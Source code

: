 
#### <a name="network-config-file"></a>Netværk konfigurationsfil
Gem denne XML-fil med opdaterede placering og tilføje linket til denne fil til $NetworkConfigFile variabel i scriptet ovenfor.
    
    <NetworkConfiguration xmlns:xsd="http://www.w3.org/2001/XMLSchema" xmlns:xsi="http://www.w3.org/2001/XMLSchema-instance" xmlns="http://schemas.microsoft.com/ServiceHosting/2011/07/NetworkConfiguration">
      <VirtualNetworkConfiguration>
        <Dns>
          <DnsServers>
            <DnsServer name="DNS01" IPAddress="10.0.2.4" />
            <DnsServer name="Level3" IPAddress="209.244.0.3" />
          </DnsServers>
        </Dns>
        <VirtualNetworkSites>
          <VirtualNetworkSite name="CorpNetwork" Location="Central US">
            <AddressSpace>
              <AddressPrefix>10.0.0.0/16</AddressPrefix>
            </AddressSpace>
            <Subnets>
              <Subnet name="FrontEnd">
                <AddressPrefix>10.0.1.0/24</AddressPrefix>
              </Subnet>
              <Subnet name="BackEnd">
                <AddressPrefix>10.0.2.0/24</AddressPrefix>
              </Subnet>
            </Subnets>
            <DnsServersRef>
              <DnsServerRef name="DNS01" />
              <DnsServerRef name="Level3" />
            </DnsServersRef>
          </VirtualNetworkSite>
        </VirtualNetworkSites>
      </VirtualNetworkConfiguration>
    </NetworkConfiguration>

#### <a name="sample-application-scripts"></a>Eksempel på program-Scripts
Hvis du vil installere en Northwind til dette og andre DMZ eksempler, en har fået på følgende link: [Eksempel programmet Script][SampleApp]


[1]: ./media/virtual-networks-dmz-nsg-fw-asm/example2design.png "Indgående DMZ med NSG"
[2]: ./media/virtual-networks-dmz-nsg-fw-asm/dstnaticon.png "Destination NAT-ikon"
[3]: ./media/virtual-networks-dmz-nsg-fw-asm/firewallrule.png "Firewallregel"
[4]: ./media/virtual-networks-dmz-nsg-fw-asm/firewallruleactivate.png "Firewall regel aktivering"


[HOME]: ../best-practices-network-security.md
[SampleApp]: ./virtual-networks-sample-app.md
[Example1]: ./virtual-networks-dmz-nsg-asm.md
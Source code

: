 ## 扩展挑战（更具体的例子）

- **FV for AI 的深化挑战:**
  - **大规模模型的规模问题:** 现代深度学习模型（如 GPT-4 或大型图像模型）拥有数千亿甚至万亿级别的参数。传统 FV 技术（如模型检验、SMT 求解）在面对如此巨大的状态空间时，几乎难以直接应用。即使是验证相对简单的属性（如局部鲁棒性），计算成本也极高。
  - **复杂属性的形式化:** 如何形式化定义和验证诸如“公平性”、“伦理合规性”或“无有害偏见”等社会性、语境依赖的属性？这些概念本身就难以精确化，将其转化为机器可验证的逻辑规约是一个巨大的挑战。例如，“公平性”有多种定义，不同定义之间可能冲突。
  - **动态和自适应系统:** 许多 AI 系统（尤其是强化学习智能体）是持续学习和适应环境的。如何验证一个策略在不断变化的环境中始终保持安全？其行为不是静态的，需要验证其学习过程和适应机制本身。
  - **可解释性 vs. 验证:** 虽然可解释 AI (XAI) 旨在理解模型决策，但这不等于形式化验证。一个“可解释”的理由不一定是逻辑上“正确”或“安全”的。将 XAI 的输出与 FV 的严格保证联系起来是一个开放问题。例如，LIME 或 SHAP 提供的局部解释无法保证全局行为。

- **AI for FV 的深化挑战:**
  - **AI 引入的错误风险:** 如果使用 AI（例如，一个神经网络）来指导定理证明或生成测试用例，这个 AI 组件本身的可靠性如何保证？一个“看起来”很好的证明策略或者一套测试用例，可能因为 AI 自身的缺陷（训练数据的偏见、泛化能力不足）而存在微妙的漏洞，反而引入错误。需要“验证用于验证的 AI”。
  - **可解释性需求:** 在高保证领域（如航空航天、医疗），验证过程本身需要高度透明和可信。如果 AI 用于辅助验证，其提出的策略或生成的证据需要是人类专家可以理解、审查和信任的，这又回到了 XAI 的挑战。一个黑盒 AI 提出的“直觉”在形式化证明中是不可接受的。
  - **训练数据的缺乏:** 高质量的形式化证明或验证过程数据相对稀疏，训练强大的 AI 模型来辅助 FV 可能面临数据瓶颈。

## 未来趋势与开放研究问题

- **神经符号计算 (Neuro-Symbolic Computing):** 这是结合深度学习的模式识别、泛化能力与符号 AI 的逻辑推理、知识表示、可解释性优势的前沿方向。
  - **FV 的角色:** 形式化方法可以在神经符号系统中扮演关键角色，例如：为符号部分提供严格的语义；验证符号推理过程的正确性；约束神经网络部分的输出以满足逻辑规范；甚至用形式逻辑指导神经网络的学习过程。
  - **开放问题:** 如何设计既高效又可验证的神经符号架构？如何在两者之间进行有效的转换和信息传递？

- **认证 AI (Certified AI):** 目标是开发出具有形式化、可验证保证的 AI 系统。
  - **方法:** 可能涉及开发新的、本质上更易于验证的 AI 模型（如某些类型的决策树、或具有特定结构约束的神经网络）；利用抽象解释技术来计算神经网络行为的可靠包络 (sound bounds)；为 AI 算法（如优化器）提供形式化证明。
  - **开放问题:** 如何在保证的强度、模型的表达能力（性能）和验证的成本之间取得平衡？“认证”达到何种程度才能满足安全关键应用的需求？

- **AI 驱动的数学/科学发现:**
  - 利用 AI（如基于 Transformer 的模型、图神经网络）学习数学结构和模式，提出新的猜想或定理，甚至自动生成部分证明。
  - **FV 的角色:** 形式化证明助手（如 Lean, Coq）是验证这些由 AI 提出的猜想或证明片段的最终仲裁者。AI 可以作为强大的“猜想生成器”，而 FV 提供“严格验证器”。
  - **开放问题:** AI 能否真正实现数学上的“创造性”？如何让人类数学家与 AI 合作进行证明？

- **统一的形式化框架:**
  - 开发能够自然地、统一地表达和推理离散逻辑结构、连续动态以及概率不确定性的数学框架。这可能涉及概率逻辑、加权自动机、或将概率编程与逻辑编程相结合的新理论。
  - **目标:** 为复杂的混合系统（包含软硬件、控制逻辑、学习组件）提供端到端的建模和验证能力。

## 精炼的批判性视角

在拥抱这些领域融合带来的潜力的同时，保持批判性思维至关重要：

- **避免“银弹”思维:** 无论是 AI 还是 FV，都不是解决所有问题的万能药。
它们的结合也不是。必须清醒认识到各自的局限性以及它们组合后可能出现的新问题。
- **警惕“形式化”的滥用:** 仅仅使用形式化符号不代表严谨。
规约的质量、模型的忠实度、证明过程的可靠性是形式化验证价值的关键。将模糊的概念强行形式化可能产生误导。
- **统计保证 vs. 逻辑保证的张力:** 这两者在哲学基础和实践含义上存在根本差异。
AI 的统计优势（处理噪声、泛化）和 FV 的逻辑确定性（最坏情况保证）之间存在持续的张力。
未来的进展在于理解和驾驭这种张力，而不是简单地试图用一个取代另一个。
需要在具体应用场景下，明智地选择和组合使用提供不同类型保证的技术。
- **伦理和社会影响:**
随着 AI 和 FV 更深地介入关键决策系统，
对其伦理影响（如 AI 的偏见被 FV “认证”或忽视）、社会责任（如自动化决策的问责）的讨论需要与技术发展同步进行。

- PROBLEM DETAILS
Look in the material above for the line with "<VirtualNetworkConfiguration>" and the line with "- **大规模模型的规模问题:** 现代深度学习模型（如", and transcribe exactly those lines and all lines between them, nothing more.

- SOLUTION TO THE EXERCISE
      <VirtualNetworkConfiguration>
        <Dns>
          <DnsServers>
            <DnsServer name="DNS01" IPAddress="10.0.2.4" />
            <DnsServer name="Level3" IPAddress="209.244.0.3" />
          </DnsServers>
        </Dns>
        <VirtualNetworkSites>
          <VirtualNetworkSite name="CorpNetwork" Location="Central US">
            <AddressSpace>
              <AddressPrefix>10.0.0.0/16</AddressPrefix>
            </AddressSpace>
            <Subnets>
              <Subnet name="FrontEnd">
                <AddressPrefix>10.0.1.0/24</AddressPrefix>
              </Subnet>
              <Subnet name="BackEnd">
                <AddressPrefix>10.0.2.0/24</AddressPrefix>
              </Subnet>
            </Subnets>
            <DnsServersRef>
              <DnsServerRef name="DNS01" />
              <DnsServerRef name="Level3" />
            </DnsServersRef>
          </VirtualNetworkSite>
        </VirtualNetworkSites>
      </VirtualNetworkConfiguration>
    </NetworkConfiguration>

#### <a name="sample-application-scripts"></a>Eksempel på program-Scripts
Hvis du vil installere en Northwind til dette og andre DMZ eksempler, en har fået på følgende link: [Eksempel programmet Script][SampleApp]


[1]: ./media/virtual-networks-dmz-nsg-fw-asm/example2design.png "Indgående DMZ med NSG"
[2]: ./media/virtual-networks-dmz-nsg-fw-asm/dstnaticon.png "Destination NAT-ikon"
[3]: ./media/virtual-networks-dmz-nsg-fw-asm/firewallrule.png "Firewallregel"
[4]: ./media/virtual-networks-dmz-nsg-fw-asm/firewallruleactivate.png "Firewall regel aktivering"


[HOME]: ../best-practices-network-security.md
[SampleApp]: ./virtual-networks-sample-app.md
[Example1]: ./virtual-networks-dmz-nsg-asm.md
Source code

: ## 扩展挑战（更具体的例子）

- **FV for AI 的深化挑战:**
  - **大规模模型的规模问题:** 现代深度学习模型（如 GPT-4 或大型图像模型）拥有数千亿甚至万亿级别的参数。传统 FV 技术（如模型检验、SMT 求解）在面对如此巨大的状态空间时，几乎难以直接应用。即使是验证相对简单的属性（如局部鲁棒性），计算成本也极高。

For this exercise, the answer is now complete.